Despite the reused theme music and sets, House of the Dragon feels, immediately, like a different show. It has a narrower scope, focusing exclusively on the brand new cast and their royal plotting and incestuous relationships instead of a wider brewing conflict, even though Season 1 does build, inevitably, towards a civil war. While that can sometimes make the story feel hemmed in, it’s realistically the only approach that would work with such a large cast navigating a twenty-odd-year timeline.

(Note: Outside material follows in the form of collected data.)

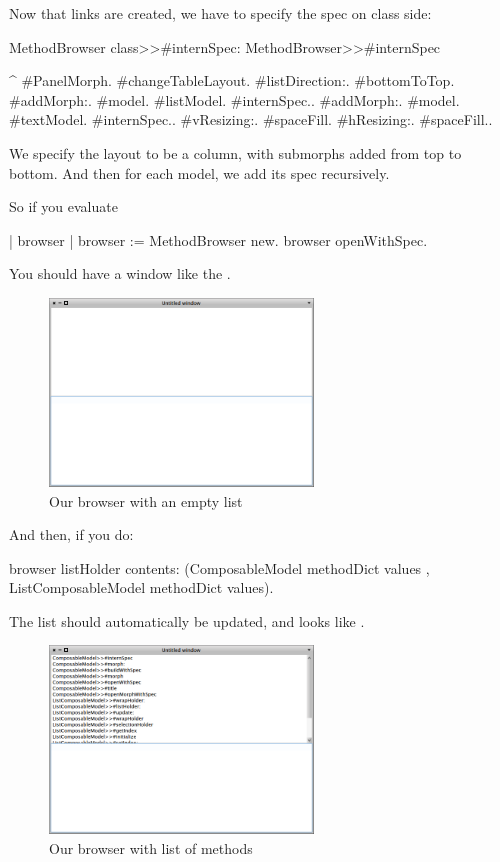 \documentclass[a4paper,10pt,twoside]{book}
\begin{document}
Now that links are created, we have to specify the spec on class side:

\begin{method}{MethodBrowser class>>\#internSpec:}
MethodBrowser>>#internSpec

	^{ #PanelMorph.
			#changeTableLayout.
			#listDirection:. #bottomToTop.
			#addMorph:. {#model. #listModel. #internSpec.}.
			#addMorph:. {#model. #textModel. #internSpec.}.
			#vResizing:. #spaceFill.
			#hResizing:. #spaceFill.}.
\end{method}
We specify the layout to be a column, with submorphs added from top to bottom.
And then for each model, we add its spec recursively.

So if you evaluate
\begin{code}{}
| browser |
browser := MethodBrowser new.
browser openWithSpec.
\end{code}
You should have a window like the .
\begin{figure}[ht]
\begin{center}
	\includegraphics[width=7cm]{MethodBrowser1}
	\caption{Our browser with an empty list}
\end{center}
\end{figure}

And then, if you do:
\begin{code}{}
browser  listHolder contents: (ComposableModel methodDict values , ListComposableModel methodDict values).
\end{code}
The list should automatically be updated, and looks like .
\begin{figure}[ht]
\begin{center}
	\includegraphics[width=7cm]{MethodBrowser2}
	\caption{Our browser with list of methods}
\end{center}
\end{figure}
\end{document}
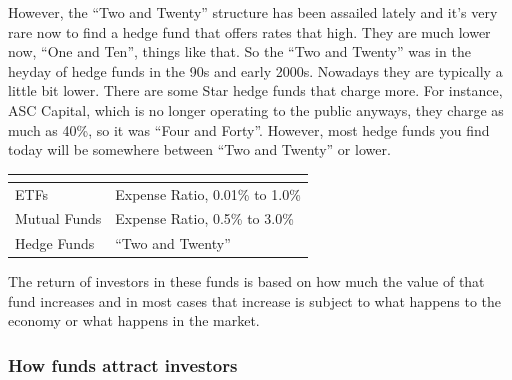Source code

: \documentclass[12pt]{article}
\newcommand{\q}[1]{``#1''}
\begin{document}
However, the \q{Two and Twenty} structure has been assailed lately and it's very rare now to find a hedge fund that offers rates that high. They are much lower now, \q{One and Ten}, things like that. So the \q{Two and Twenty} was in the heyday of hedge funds in the 90s and early 2000s. Nowadays they are typically a little bit lower. There are some Star hedge funds that charge more. For instance, ASC Capital, which is no longer operating to the public anyways, they charge as much as 40\%, so it was \q{Four and Forty}. However, most hedge funds you find today will be somewhere between \q{Two and Twenty} or lower. 

\begin{table}[!ht]
\centering
\begin{tabular}{l | l }
\multicolumn{1}{c}{} \\ [-10pt]
\hline
 ETFs & Expense Ratio, 0.01\% to 1.0\% \\
\hline
Mutual Funds & Expense Ratio, 0.5\% to 3.0\% \\
\hline
Hedge Funds & \q{Two and Twenty}\\
\hline
\end{tabular}
\end{table}

\noindent
The return of investors in these funds is based on how much the value of that fund increases and in most cases that increase is subject to what happens to the economy or what happens in the market. 

\subsubsection{How funds attract investors}
\end{document}
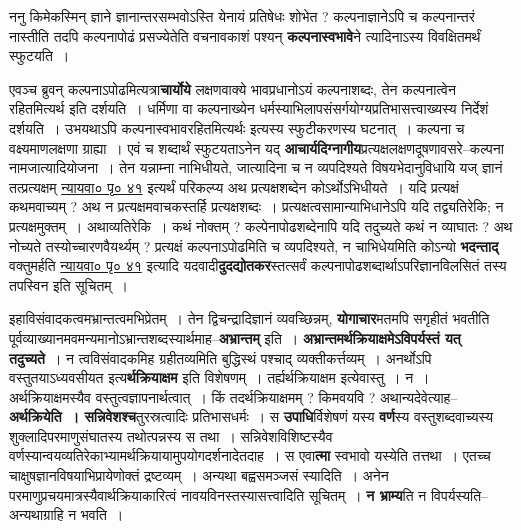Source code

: \documentclass[article,12pt,a4paper]{memoir}
\begin{document}
	  \endgroup
	

	  \pstart ननु किमेकस्मिन् ज्ञाने ज्ञानान्तरसम्भवोऽस्ति येनायं प्रतिषेधः शोभेत ? कल्पनाज्ञानेऽपि च कल्पनान्तरं नास्तीति तदपि कल्पनापोढं प्रसज्येतेति वचनावकाशं पश्यन् \textbf{कल्पनास्वभावे}ने त्यादिनाऽस्य विवक्षितमर्थं स्फुटयति ।
	\pend
      

	  \pstart एवञ्च ब्रुवन् कल्पनाऽपोढमित्यत्रा\textbf{चार्योये} लक्षणवाक्ये भावप्रधानोऽयं कल्पनाशब्दः, तेन कल्पनात्वेन रहितमित्यर्थ इति दर्शयति । धर्मिणा वा कल्पनाख्येन धर्मस्याभिलापसंसर्गयोग्यप्रतिभासत्त्वाख्यस्य निर्देशं दर्शयति । उभयथाऽपि कल्पनास्वभावरहितमित्यर्थः इत्यस्य स्फुटीकरणस्य घटनात् । कल्पना च वक्ष्यमाणलक्षणा ग्राह्या । एवं च शब्दार्थं स्फुटयताऽनेन यद् \textbf{आचार्यदिग्नागीय}प्रत्यक्षलक्षणदूषणावसरे--कल्पना नामजात्यादियोजना । तेन यन्नाम्ना नाभिधीयते, जात्यादिना च न व्यपदिश्यते विषयभेदानुविधायि यज् ज्ञानं तत्प्रत्यक्षम्  \href{http://sarit.indology.info/?cref=nv.1.1.p44.1}{न्यायवा० पृ० ४१} इत्यर्थं परिकल्प्य अथ प्रत्यक्षशब्देन कोऽर्थोऽभिधीयते । यदि प्रत्यक्षं कथमवाच्यम् ? अथ न प्रत्यक्षमवाचकस्तर्हि प्रत्यक्षशब्दः । प्रत्यक्षत्वसामान्याभिधानेऽपि यदि तद्व्यतिरेकि; न प्रत्यक्षमुक्तम् । अथाव्यतिरेकि । कथं नोक्तम् ? कल्पेनापोढशब्देनापि यदि तदुच्यते कथं न व्याघातः ? अथ नोच्यते तस्योच्चारणवैयर्थ्यम् ? प्रत्यक्षं कल्पनाऽपोढमिति च व्यपदिश्यते, न चाभिधेयमिति कोऽन्यो \textbf{भदन्ताद्} वक्तुमर्हति \href{http://sarit.indology.info/?cref=nv.1.1.p44-6-12}{न्यायवा० पृ० ४१} इत्यादि यदवादी\textbf{दुदद्योतकर}स्तत्सर्वं कल्पनापोढशब्दार्थाऽपरिज्ञानविलसितं तस्य तपस्विन इति सूचितम् ।
	\pend
      

	  \pstart इहाविसंवादकत्वमभ्रान्तत्वमभिप्रेतम् । तेन द्विचन्द्रादिज्ञानं व्यवच्छिन्नम्, \textbf{योगाचार}मतमपि सगृहीतं भवतीति पूर्वव्याख्यानमवमन्यमानोऽभ्रान्तशब्दस्यार्थमाह--\textbf{अभ्रान्तम्} इति । \textbf{अभ्रान्तमर्थक्रियाक्षमेऽविपर्यस्तं यत् तदुच्यते} । न त्वविसंवादकमिह ग्रहीतव्यमिति बुद्धिस्थं पश्चाद् व्यक्तीकर्त्तव्यम् । अनर्थोऽपि वस्तुतयाऽध्यवसीयत इत्य\textbf{र्थक्रियाक्षम} इति विशेषणम् । तर्ह्यर्थक्रियाक्षम इत्येवास्तु । न । अर्थक्रियाक्षमस्यैव वस्तुत्वज्ञापनार्थत्वात् । किं तदर्थक्रियाक्षमम् ? किमवयवि ? अथान्यदेवेत्याह--\textbf{अर्थक्रियेति । सन्निवेशश्च}तुरस्रत्वादिः प्रतिभासधर्मः । स \textbf{उपाधि}र्विशेषणं यस्य \textbf{वर्ण}स्य वस्तुशब्दवाच्यस्य शुक्लादिपरमाणुसंघातस्य तथोत्पन्नस्य स तथा । सन्निवेशविशिष्टस्यैव वर्णस्यान्वयव्यतिरेकाभ्यामर्थक्रियायामुपयोगदर्शनादेतदाह । स एवा\textbf{त्मा} स्वभावो यस्येति तत्तथा । एतच्च चाक्षुषज्ञानविषयाभिप्रायेणोक्तं द्रष्टव्यम् । अन्यथा बह्वसमञ्जसं स्यादिति । अनेन परमाणुप्रचयमात्रस्यैवार्थक्रि\leavevmode{}याकारित्वं नावयविनस्तस्यासत्त्वादिति सूचितम् । \textbf{न भ्राम्य}ति न विपर्यस्यति--अन्यथाग्राहि न भवति ।
	\pend
      
\end{document}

But that timeline does cause some issues. There are multiple years-long time skips in Season 1, with core characters regularly being replaced by new actors. The show does little to orient the audience when these shifts occur, leaving us to wonder for a few confused minutes whether Milly Alcock is suddenly Emma Carey now or if this is a completely new character. Princess Rhaenyra and Queen Alicent Hightower are both victims of Sudden Actor Replacement Syndrome, as are several of the younger characters, including the children of both of those leads.

However, there is consistency in some areas that helps us to keep up. Paddy Considine remains as Viserys even as the years and ill-health ravage him into an unrecognizable, monstrous husk, and it’s a fine performance for a complex character. The same can be said of Matt Smith’s Daemon, the most oddly charming of the bunch, especially given his enormous capacity for violence, sadism, and incest.

But you have to take what you can get in House of the Dragon. This is a show without heroes. There is no analog for any of the noble Starks like Ned, Arya, and Sansa, there’s no obvious hero archetype like Jon Snow. Everyone’s out for themselves, and we’re following a family that has ruled in some capacity – through fire and blood, rather than diplomacy – for basically its entire existence. That breeds a kind of wacky depravity and entitlement that most obviously evokes that of the Lannisters in Game of Thrones, though several of the Targaryens are arguably worse.

Sometimes House of the Dragon takes this mandate of being about awful people too far, or at least displays it in too-obvious ways. In the early going there are bouts of violence that feel try-hand and deliberate in their attempts to shock. Even later on, as the years pass and war brews, some of the character depictions are overly simplistic. Aegon Targaryen (Tom Glynn-Carney) has pastimes so wildly villainous that the character is irredeemable before he has even had a chance to become the focus of the story, as he will in Season 2, and his brother Aemond (Ewan Mitchell) looks and acts like a comic book villain.

Even Larys Strong (Matthew Needham), the obligatory Littlefinger-alike, reveals even worse attributes than the scheming and plotting he’s known for. Late on, he starts pleasuring himself to the sight of Alicent’s bare feet for seemingly no reason other than it’s just another creepy attribute for a guy like this to have.

The kindest and most accurate thing you can say for House of the Dragon is that it’s about as good as a setup for an inevitably better follow-up season can get. It’s quite by design that these first ten episodes are intended to introduce the key players and the core motivations in a bloody upcoming civil war which will break out and develop throughout at least one more season. It can be slow, ponderous, and confusing at times, but it’s never boring, and that’s quite an achievement.

It also promises not only more of the same but some new things besides, with the fiery might of the dragons – curiously underused in Season 1 – representing an exciting new wrinkle in the battle for the Iron Throne. And it’s mightily impressive that such an engaging series has been sprung from a work as dry as Fire and Blood, essentially an in-universe history textbook.

With the additional context of Season 2, I imagine that people will look back more fondly on House of the Dragon Season 1, seeing it quite rightly as the calm before the coming storm. But even outside of that macro context, it’s a fine series in its own right, delivering all the political machinations, gore, depravity, and royal plotting that the franchise is known for in spades.